Exercise instructions —
Across all of the records below, determine the number of lines containing the string "optional"; reply with that number only.

Given records —
BEGIN
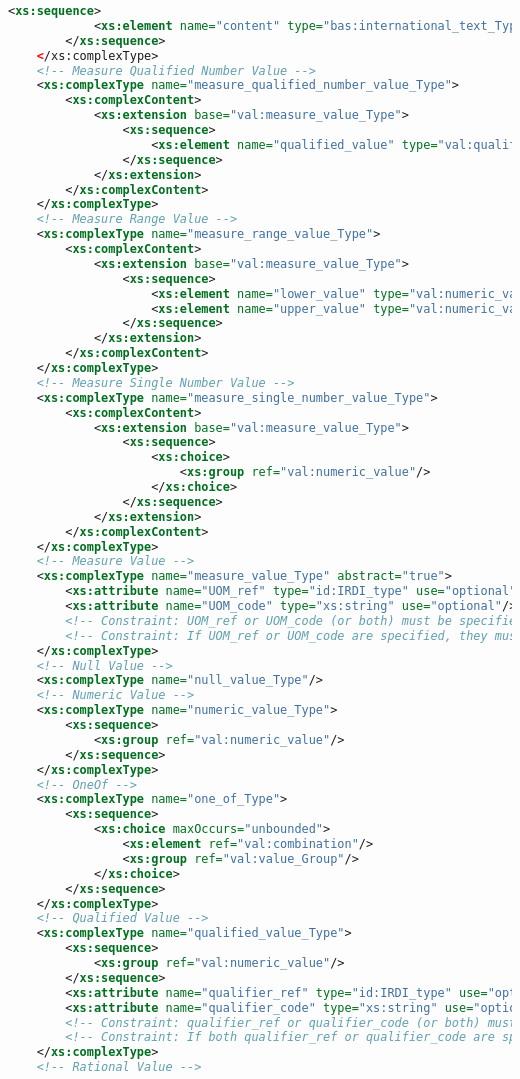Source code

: \begin{lstlisting}[caption=value.xsd, language=XML, label=lst:value_xsd]
		<xs:sequence>
			<xs:element name="content" type="bas:international_text_Type"/>
		</xs:sequence>
	</xs:complexType>
	<!-- Measure Qualified Number Value -->	
	<xs:complexType name="measure_qualified_number_value_Type">
		<xs:complexContent>
			<xs:extension base="val:measure_value_Type">
				<xs:sequence>
					<xs:element name="qualified_value" type="val:qualified_value_Type" maxOccurs="unbounded"/>	
				</xs:sequence>
			</xs:extension>
		</xs:complexContent>
	</xs:complexType>
	<!-- Measure Range Value -->
	<xs:complexType name="measure_range_value_Type">
		<xs:complexContent>
			<xs:extension base="val:measure_value_Type">
				<xs:sequence>
					<xs:element name="lower_value" type="val:numeric_value_Type"/>
					<xs:element name="upper_value" type="val:numeric_value_Type"/>
				</xs:sequence>
			</xs:extension>
		</xs:complexContent>
	</xs:complexType>
	<!-- Measure Single Number Value -->
	<xs:complexType name="measure_single_number_value_Type">
		<xs:complexContent>
			<xs:extension base="val:measure_value_Type">
				<xs:sequence>
					<xs:choice>
						<xs:group ref="val:numeric_value"/>
					</xs:choice>
				</xs:sequence>
			</xs:extension>
		</xs:complexContent>
	</xs:complexType>
	<!-- Measure Value -->
	<xs:complexType name="measure_value_Type" abstract="true">
		<xs:attribute name="UOM_ref" type="id:IRDI_type" use="optional"/>
		<xs:attribute name="UOM_code" type="xs:string" use="optional"/>
		<!-- Constraint: UOM_ref or UOM_code (or both) must be specified. -->
		<!-- Constraint: If UOM_ref or UOM_code are specified, they must denote the same concept. -->
	</xs:complexType>
	<!-- Null Value -->
	<xs:complexType name="null_value_Type"/>
	<!-- Numeric Value -->
	<xs:complexType name="numeric_value_Type">
		<xs:sequence>
			<xs:group ref="val:numeric_value"/>
		</xs:sequence>
	</xs:complexType>
	<!-- OneOf -->
	<xs:complexType name="one_of_Type">
		<xs:sequence>
			<xs:choice maxOccurs="unbounded">
				<xs:element ref="val:combination"/>
				<xs:group ref="val:value_Group"/>
			</xs:choice>
		</xs:sequence>
	</xs:complexType>
	<!-- Qualified Value -->
	<xs:complexType name="qualified_value_Type">
		<xs:sequence>
			<xs:group ref="val:numeric_value"/>
		</xs:sequence>
		<xs:attribute name="qualifier_ref" type="id:IRDI_type" use="optional"/>
		<xs:attribute name="qualifier_code" type="xs:string" use="optional"/>
		<!-- Constraint: qualifier_ref or qualifier_code (or both) must be specified. -->
		<!-- Constraint: If both qualifier_ref or qualifier_code are specified, they must denote the same concept. -->
	</xs:complexType>
	<!-- Rational Value -->

\end{lstlisting}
END
Answer —
4